- [WHAT TO DO]:
A faithful copy of all the records is needed, with the pictures omitted.

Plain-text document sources
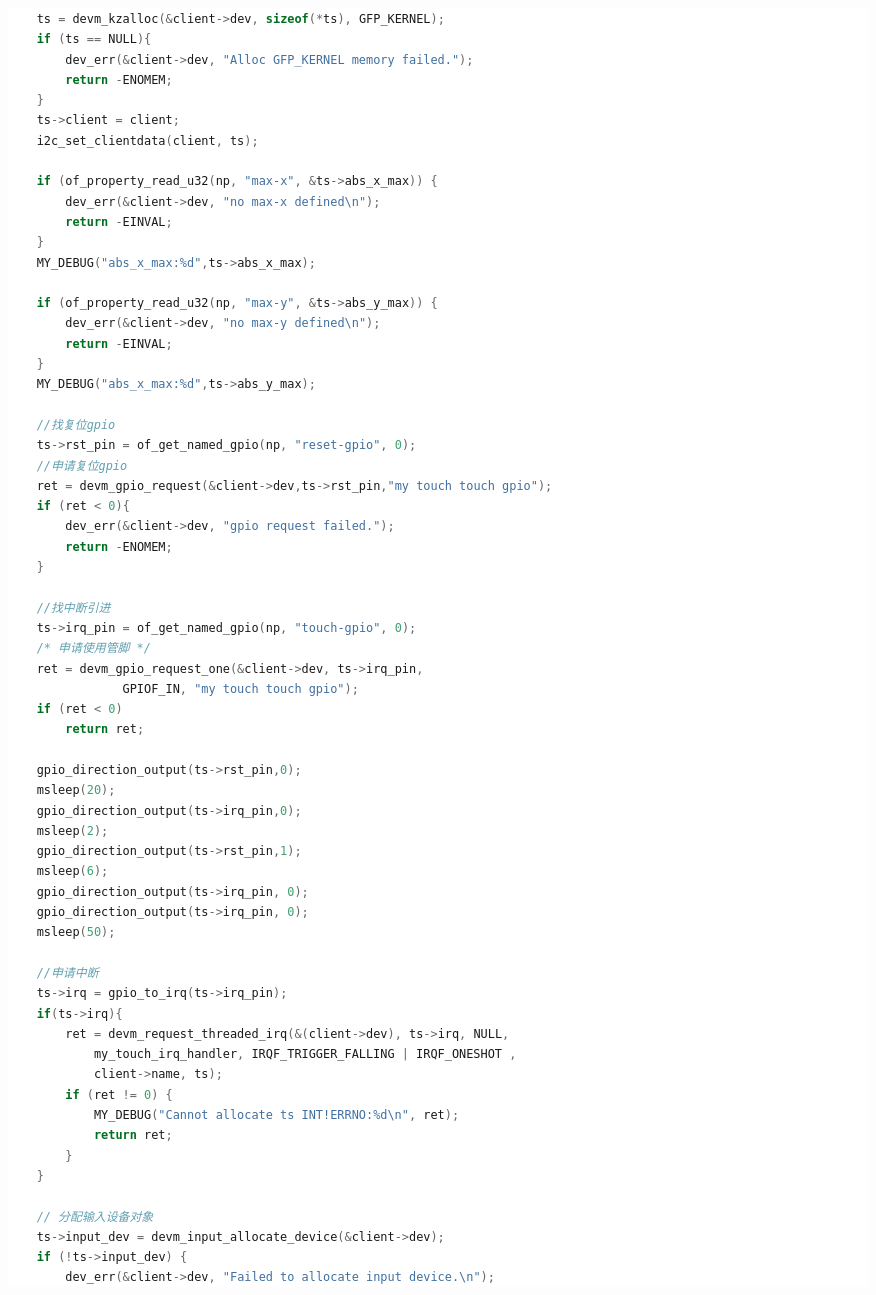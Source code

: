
 ```c
    ts = devm_kzalloc(&client->dev, sizeof(*ts), GFP_KERNEL);
    if (ts == NULL){
        dev_err(&client->dev, "Alloc GFP_KERNEL memory failed.");
        return -ENOMEM;
    }
    ts->client = client;
    i2c_set_clientdata(client, ts);

    if (of_property_read_u32(np, "max-x", &ts->abs_x_max)) {
        dev_err(&client->dev, "no max-x defined\n");
        return -EINVAL;
    }
    MY_DEBUG("abs_x_max:%d",ts->abs_x_max);

    if (of_property_read_u32(np, "max-y", &ts->abs_y_max)) {
        dev_err(&client->dev, "no max-y defined\n");
        return -EINVAL;
    }
    MY_DEBUG("abs_x_max:%d",ts->abs_y_max);

    //找复位gpio
    ts->rst_pin = of_get_named_gpio(np, "reset-gpio", 0);
    //申请复位gpio
    ret = devm_gpio_request(&client->dev,ts->rst_pin,"my touch touch gpio");
    if (ret < 0){
        dev_err(&client->dev, "gpio request failed.");
        return -ENOMEM;
    }

    //找中断引进
    ts->irq_pin = of_get_named_gpio(np, "touch-gpio", 0);
    /* 申请使用管脚 */
    ret = devm_gpio_request_one(&client->dev, ts->irq_pin,
                GPIOF_IN, "my touch touch gpio");
    if (ret < 0)
        return ret;

    gpio_direction_output(ts->rst_pin,0);
    msleep(20);
    gpio_direction_output(ts->irq_pin,0);
    msleep(2);
    gpio_direction_output(ts->rst_pin,1);
    msleep(6);
    gpio_direction_output(ts->irq_pin, 0);
    gpio_direction_output(ts->irq_pin, 0);
    msleep(50);

    //申请中断
    ts->irq = gpio_to_irq(ts->irq_pin);
    if(ts->irq){
        ret = devm_request_threaded_irq(&(client->dev), ts->irq, NULL,
            my_touch_irq_handler, IRQF_TRIGGER_FALLING | IRQF_ONESHOT ,
            client->name, ts);
        if (ret != 0) {
            MY_DEBUG("Cannot allocate ts INT!ERRNO:%d\n", ret);
            return ret;
        }
    }

    // 分配输入设备对象
    ts->input_dev = devm_input_allocate_device(&client->dev);
    if (!ts->input_dev) {
        dev_err(&client->dev, "Failed to allocate input device.\n");
```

- [EXERCISE RESPONSE]:
Source code

:
 ```c
    ts = devm_kzalloc(&client->dev, sizeof(*ts), GFP_KERNEL);
    if (ts == NULL){
        dev_err(&client->dev, "Alloc GFP_KERNEL memory failed.");
        return -ENOMEM;
    }
    ts->client = client;
    i2c_set_clientdata(client, ts);

    if (of_property_read_u32(np, "max-x", &ts->abs_x_max)) {
        dev_err(&client->dev, "no max-x defined\n");
        return -EINVAL;
    }
    MY_DEBUG("abs_x_max:%d",ts->abs_x_max);

    if (of_property_read_u32(np, "max-y", &ts->abs_y_max)) {
        dev_err(&client->dev, "no max-y defined\n");
        return -EINVAL;
    }
    MY_DEBUG("abs_x_max:%d",ts->abs_y_max);

    //找复位gpio
    ts->rst_pin = of_get_named_gpio(np, "reset-gpio", 0);
    //申请复位gpio
    ret = devm_gpio_request(&client->dev,ts->rst_pin,"my touch touch gpio");
    if (ret < 0){
        dev_err(&client->dev, "gpio request failed.");
        return -ENOMEM;
    }

    //找中断引进
    ts->irq_pin = of_get_named_gpio(np, "touch-gpio", 0);
    /* 申请使用管脚 */
    ret = devm_gpio_request_one(&client->dev, ts->irq_pin,
                GPIOF_IN, "my touch touch gpio");
    if (ret < 0)
        return ret;

    gpio_direction_output(ts->rst_pin,0);
    msleep(20);
    gpio_direction_output(ts->irq_pin,0);
    msleep(2);
    gpio_direction_output(ts->rst_pin,1);
    msleep(6);
    gpio_direction_output(ts->irq_pin, 0);
    gpio_direction_output(ts->irq_pin, 0);
    msleep(50);

    //申请中断
    ts->irq = gpio_to_irq(ts->irq_pin);
    if(ts->irq){
        ret = devm_request_threaded_irq(&(client->dev), ts->irq, NULL,
            my_touch_irq_handler, IRQF_TRIGGER_FALLING | IRQF_ONESHOT ,
            client->name, ts);
        if (ret != 0) {
            MY_DEBUG("Cannot allocate ts INT!ERRNO:%d\n", ret);
            return ret;
        }
    }

    // 分配输入设备对象
    ts->input_dev = devm_input_allocate_device(&client->dev);
    if (!ts->input_dev) {
        dev_err(&client->dev, "Failed to allocate input device.\n");
```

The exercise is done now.